MCFxxxx SCM Watchdog Driver


CYGPKG_DEVS_WATCHDOG_MCFxxxx_SCM -- eCos Support for the MCFxxxx SCM On-chip Watchdog Device


ColdFire MCFxxxx processors typically come with two on-chip watchdog devices. The main watchdog is not readily usable by eCos: it comes up enabled and, once disabled, it can never be reenabled. Hence in a typical development environment that watchdog device needs to be disabled early on or it will interfere with debugging, and cannot be used again. There is a second watchdog device embedded in the System Control Module which is usable. This package CYGPKG_DEVS_WATCHDOG_MCFxxxx_SCM provides an eCos driver for that device, complementing the generic package CYGPKG_IO_WATCHDOG. The driver functionality should be accessed via the standard eCos watchdog functions watchdog_start, watchdog_reset and watchdog_get_resolution.

Configuration Options

The MCFxxxx SCM watchdog driver package should be loaded automatically when selecting a platform containing a suitable MCFxxxx ColdFire processor. It should never be necessary to load it explicitly into the configuration. The package is inactive unless the generic watchdog support CYGPKG_IO_WATCHDOG is loaded. Depending on the choice of eCos template it may be necessary to load the latter.

There are a number of configuration options. The first is CYGIMP_WATCHDOG_HARDWARE, which can be used to disable the use of the hardware watchdog and switch to a software emulation provided by the generic watchdog package instead. This may prove useful during debugging.
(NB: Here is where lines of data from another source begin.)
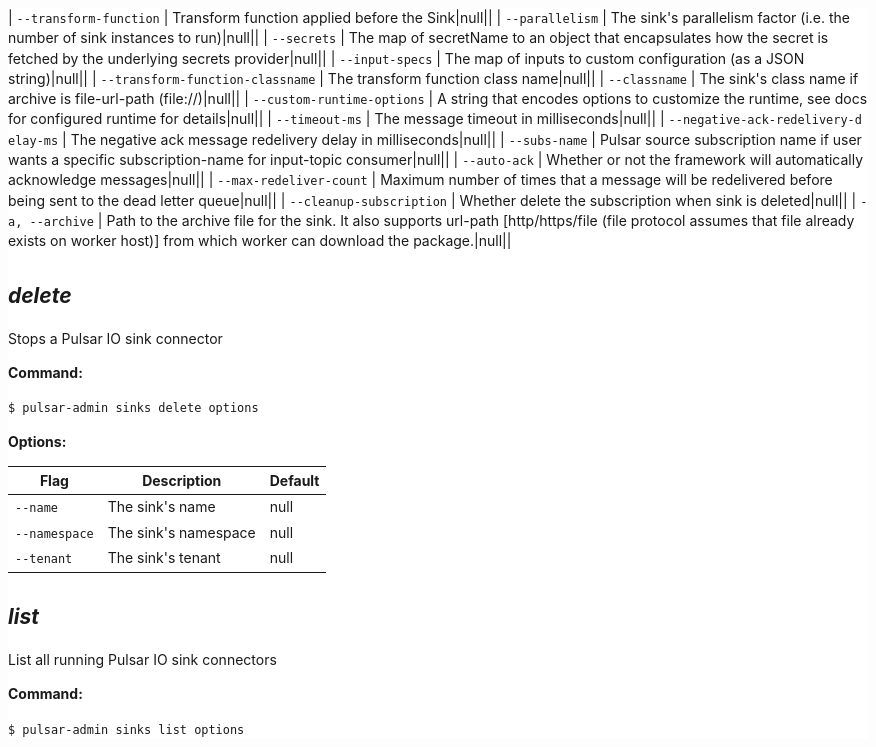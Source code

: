 | `--transform-function` | Transform function applied before the Sink|null||
| `--parallelism` | The sink's parallelism factor (i.e. the number of sink instances to run)|null||
| `--secrets` | The map of secretName to an object that encapsulates how the secret is fetched by the underlying secrets provider|null||
| `--input-specs` | The map of inputs to custom configuration (as a JSON string)|null||
| `--transform-function-classname` | The transform function class name|null||
| `--classname` | The sink's class name if archive is file-url-path (file://)|null||
| `--custom-runtime-options` | A string that encodes options to customize the runtime, see docs for configured runtime for details|null||
| `--timeout-ms` | The message timeout in milliseconds|null||
| `--negative-ack-redelivery-delay-ms` | The negative ack message redelivery delay in milliseconds|null||
| `--subs-name` | Pulsar source subscription name if user wants a specific subscription-name for input-topic consumer|null||
| `--auto-ack` | Whether or not the framework will automatically acknowledge messages|null||
| `--max-redeliver-count` | Maximum number of times that a message will be redelivered before being sent to the dead letter queue|null||
| `--cleanup-subscription` | Whether delete the subscription when sink is deleted|null||
| `-a, --archive` | Path to the archive file for the sink. It also supports url-path [http/https/file (file protocol assumes that file already exists on worker host)] from which worker can download the package.|null||


## <em>delete</em>

Stops a Pulsar IO sink connector

**Command:**

```shell
$ pulsar-admin sinks delete options
```

**Options:**

|Flag|Description|Default|
|---|---|---|
| `--name` | The sink's name|null||
| `--namespace` | The sink's namespace|null||
| `--tenant` | The sink's tenant|null||


## <em>list</em>

List all running Pulsar IO sink connectors

**Command:**

```shell
$ pulsar-admin sinks list options
```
By default the watchdog device is set to reset the system when the timeout expires. It can be configured to raise an interrupt instead by disabling CYGIMP_DEVS_WATCHDOG_MCFxxxx_SCM_RESET. The interrupt ISR will invoke any installed application action handlers.

The watchdog timeout is controlled by CYGNUM_DEVS_WATCHDOG_MCFxxxx_SCM_TICKS. This corresponds to the CWT field in the SCM's CWCR register. It can take a value between 8 and 31, with a default of 28. That means 2^28 peripheral bus clock ticks have to elapse before the watchdog triggers. Typically that means a timeout of a small number of seconds. There is a calculated CDL option CYGNUM_DEVS_WATCHDOG_MCFxxxx_SCM_DELAY which gives the current delay in nanoseconds.

The watchdog device has a bit which turns it read-only, preventing any errant code from accidentally disabling it. By default the driver will set this bit after starting the watchdog. If for some reason the application needs to access the device directly then the option CYGIMP_DEVS_WATCHDOG_MCFxxxx_SCM_WRITE_ONCE should be disabled.

By default the watchdog is set to continue ticking even if the core is halted by an idle thread action or by power management code. This can cause problems if the application code halts the core for an extended period of time, so the behaviour can be changed by disabling CYGIMP_DEVS_WATCHDOG_MCFxxxx_SCM_RUN_WHILE_HALTED.

If the watchdog device is configured to raise interrupts rather than generate a reset then CYGNUM_DEVS_WATCHDOG_MCFxxxx_SCM_ISR_PRIORITY controls the interrupt priority. There are also configuration options allowing developers to tweak the compiler flags used for building this package.


The watchdog device driver usually does not require any platform-specific support. The processor HAL should provide the device definitions needed by the code. The only porting effort required is to list CYGPKG_DEVS_WATCHDOG_MCFxxxx_SCM as one of the hardware packages in the ecos.db target entry.